Building up that confidence sometimes takes a little animal psychology. D'Ambrosio, of Mount Kisco, N.Y., held Sweet N Low back in his first Puissance appearance. In 1982 he easily jumped a 7-1 fence at Capital Centre, but D'Ambrosio settled for third place rather than to attempt a greater height.

"I thought that was enough to ask a horse in his first Puissance," D'Ambrosio said. "I did not want to take the chance of having his good experience be spoiled. He did not have experience to jump record height. In that instance you cannot let your ego or desire to win {dictate} whether you go on."
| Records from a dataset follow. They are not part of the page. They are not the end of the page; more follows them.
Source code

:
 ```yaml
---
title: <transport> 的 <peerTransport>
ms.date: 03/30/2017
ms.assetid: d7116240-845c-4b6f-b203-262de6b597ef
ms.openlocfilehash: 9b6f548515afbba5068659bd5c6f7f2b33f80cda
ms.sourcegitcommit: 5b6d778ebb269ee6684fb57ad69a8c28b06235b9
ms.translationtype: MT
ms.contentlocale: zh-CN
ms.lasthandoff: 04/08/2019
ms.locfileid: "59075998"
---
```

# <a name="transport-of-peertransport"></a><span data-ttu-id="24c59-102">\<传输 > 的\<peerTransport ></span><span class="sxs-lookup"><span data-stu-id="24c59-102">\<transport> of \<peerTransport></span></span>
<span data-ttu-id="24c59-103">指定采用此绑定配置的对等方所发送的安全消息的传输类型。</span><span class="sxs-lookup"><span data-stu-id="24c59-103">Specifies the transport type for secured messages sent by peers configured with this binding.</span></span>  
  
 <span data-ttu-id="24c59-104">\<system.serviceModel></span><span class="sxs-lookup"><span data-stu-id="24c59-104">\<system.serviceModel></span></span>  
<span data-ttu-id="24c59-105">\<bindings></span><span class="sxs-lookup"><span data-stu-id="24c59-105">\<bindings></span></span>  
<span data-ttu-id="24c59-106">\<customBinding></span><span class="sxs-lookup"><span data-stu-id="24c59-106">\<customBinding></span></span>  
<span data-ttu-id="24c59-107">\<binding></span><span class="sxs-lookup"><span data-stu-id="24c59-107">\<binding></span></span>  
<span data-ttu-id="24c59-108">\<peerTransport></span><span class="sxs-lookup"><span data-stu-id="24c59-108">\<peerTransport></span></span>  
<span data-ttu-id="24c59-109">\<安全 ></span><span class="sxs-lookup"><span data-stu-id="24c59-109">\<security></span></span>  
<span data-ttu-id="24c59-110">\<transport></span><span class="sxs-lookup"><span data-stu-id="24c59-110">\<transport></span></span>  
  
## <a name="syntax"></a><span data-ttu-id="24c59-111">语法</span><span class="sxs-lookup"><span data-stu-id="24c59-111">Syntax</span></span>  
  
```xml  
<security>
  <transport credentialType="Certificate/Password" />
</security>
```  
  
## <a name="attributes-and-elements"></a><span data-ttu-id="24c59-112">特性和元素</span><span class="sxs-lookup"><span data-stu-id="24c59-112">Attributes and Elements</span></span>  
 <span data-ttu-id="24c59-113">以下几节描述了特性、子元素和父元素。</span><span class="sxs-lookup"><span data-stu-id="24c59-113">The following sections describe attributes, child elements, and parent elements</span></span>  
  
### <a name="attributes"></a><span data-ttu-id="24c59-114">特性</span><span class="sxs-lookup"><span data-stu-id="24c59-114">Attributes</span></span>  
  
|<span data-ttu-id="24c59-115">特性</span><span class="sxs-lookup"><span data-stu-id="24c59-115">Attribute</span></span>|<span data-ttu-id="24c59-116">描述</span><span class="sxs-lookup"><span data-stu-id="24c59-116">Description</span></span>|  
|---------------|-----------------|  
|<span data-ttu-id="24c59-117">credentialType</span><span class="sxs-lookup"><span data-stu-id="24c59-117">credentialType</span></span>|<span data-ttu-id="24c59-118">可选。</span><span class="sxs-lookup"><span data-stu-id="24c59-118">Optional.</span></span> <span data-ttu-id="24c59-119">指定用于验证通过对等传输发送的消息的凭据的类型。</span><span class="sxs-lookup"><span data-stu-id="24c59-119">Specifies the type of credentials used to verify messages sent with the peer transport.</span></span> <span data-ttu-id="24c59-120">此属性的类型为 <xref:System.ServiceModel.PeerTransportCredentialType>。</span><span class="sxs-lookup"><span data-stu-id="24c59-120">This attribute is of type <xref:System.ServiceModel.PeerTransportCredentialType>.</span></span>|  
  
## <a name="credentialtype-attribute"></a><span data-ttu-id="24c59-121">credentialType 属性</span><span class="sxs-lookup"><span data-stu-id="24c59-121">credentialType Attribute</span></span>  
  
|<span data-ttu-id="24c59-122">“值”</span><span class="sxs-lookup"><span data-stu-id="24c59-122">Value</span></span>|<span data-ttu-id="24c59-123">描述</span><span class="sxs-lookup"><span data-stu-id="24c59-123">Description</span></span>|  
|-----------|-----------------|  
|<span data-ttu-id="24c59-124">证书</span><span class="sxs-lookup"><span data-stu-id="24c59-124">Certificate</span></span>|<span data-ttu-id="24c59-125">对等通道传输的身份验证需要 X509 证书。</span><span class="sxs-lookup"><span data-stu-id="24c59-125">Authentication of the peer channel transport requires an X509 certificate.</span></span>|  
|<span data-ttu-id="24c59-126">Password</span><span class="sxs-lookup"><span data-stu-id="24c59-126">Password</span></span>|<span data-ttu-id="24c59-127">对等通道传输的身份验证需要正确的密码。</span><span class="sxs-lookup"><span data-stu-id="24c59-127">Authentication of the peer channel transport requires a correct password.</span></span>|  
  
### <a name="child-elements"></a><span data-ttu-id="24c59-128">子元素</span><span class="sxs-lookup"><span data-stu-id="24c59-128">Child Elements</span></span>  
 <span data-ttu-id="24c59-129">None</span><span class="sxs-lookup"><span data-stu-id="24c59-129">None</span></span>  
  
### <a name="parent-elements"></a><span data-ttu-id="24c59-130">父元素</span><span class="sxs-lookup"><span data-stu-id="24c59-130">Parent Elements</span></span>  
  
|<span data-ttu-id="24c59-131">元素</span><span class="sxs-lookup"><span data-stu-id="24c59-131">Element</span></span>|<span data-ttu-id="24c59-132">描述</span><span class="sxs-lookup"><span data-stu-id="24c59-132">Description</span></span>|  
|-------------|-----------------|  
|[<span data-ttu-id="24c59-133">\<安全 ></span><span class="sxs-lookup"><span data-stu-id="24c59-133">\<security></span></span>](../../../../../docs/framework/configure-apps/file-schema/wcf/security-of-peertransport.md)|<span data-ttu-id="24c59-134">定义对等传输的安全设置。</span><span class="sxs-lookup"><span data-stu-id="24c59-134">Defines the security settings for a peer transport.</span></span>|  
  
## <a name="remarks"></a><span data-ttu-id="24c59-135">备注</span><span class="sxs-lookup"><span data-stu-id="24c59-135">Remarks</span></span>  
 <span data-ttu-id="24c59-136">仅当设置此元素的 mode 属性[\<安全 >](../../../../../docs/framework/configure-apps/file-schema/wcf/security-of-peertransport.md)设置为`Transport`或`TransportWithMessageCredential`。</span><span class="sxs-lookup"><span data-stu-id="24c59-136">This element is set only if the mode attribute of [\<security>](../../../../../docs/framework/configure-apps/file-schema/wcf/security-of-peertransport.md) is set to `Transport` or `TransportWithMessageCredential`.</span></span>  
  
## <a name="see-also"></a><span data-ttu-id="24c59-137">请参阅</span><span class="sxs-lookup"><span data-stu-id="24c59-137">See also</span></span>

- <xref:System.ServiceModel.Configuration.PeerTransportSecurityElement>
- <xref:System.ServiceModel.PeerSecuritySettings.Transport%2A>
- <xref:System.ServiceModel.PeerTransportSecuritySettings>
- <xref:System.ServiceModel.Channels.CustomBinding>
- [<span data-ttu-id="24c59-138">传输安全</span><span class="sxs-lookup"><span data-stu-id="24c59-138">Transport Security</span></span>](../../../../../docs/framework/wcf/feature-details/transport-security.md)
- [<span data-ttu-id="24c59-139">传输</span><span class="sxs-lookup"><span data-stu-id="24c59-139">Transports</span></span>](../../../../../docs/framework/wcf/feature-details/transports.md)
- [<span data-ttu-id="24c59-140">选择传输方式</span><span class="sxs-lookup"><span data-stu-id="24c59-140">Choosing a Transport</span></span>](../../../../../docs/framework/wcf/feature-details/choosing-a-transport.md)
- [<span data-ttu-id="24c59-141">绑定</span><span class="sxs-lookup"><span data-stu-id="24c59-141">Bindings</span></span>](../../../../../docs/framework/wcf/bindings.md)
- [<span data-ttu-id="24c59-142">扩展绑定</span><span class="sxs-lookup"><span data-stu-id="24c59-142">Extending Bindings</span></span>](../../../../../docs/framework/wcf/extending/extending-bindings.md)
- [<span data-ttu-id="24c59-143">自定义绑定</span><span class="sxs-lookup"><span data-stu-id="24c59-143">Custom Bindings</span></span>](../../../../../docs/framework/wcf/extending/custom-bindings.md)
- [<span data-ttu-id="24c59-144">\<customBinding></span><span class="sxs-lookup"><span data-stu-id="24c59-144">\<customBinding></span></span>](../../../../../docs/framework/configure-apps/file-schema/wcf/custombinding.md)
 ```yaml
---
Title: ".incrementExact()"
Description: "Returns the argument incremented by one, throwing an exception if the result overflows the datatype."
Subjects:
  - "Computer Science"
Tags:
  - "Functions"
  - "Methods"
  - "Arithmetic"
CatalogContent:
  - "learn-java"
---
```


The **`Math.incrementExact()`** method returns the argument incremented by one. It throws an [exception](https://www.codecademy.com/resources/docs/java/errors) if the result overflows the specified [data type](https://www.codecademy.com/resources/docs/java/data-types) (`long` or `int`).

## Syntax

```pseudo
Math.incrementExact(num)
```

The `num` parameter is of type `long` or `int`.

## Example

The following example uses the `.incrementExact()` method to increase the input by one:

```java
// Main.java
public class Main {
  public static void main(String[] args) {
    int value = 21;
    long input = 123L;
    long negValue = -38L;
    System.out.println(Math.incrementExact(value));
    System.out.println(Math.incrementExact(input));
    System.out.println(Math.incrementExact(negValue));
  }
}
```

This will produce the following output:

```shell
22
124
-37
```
Goldstein's strategy was the same when she held Daydream back from advancing in the event in 1988, the year before their victory.

"Sometimes you want to reward the horse for jumping so well," she said. "Daydream was feeling really in tune for a young horse that had never been in a Puissance. I wanted to leave him with a good experience. That proved to be successful, because he did win three classes after that."

David Raposa, of Clinton, N.Y., a member of the U.S. team this week, decided not to compete tonight because he and Seven Wonder competed in a grueling three-round Bank of Montreal Nations' Cup until late Thursday night.

"He jumped three rounds and I want to keep him fresh for Sunday's grand prix," Raposa said.

D'Ambrosio agreed that pushing the horse too hard is no good for this competition. "It is a difficult class and I don't want to enter anything that's marginal," he said. "I enjoy watching a good Puissance and competing in it as long as a horse is not asked to do something he can't do well. As long as the horse is not struggling."

Knowing when to stop can be tricky but comes from a strong relationship between horse and rider.

For Raposa, a horse's limit often is very easy to judge. "When you hit the wall, that's it. Or if the horse clears it and it feels so scary that you don't want to come back."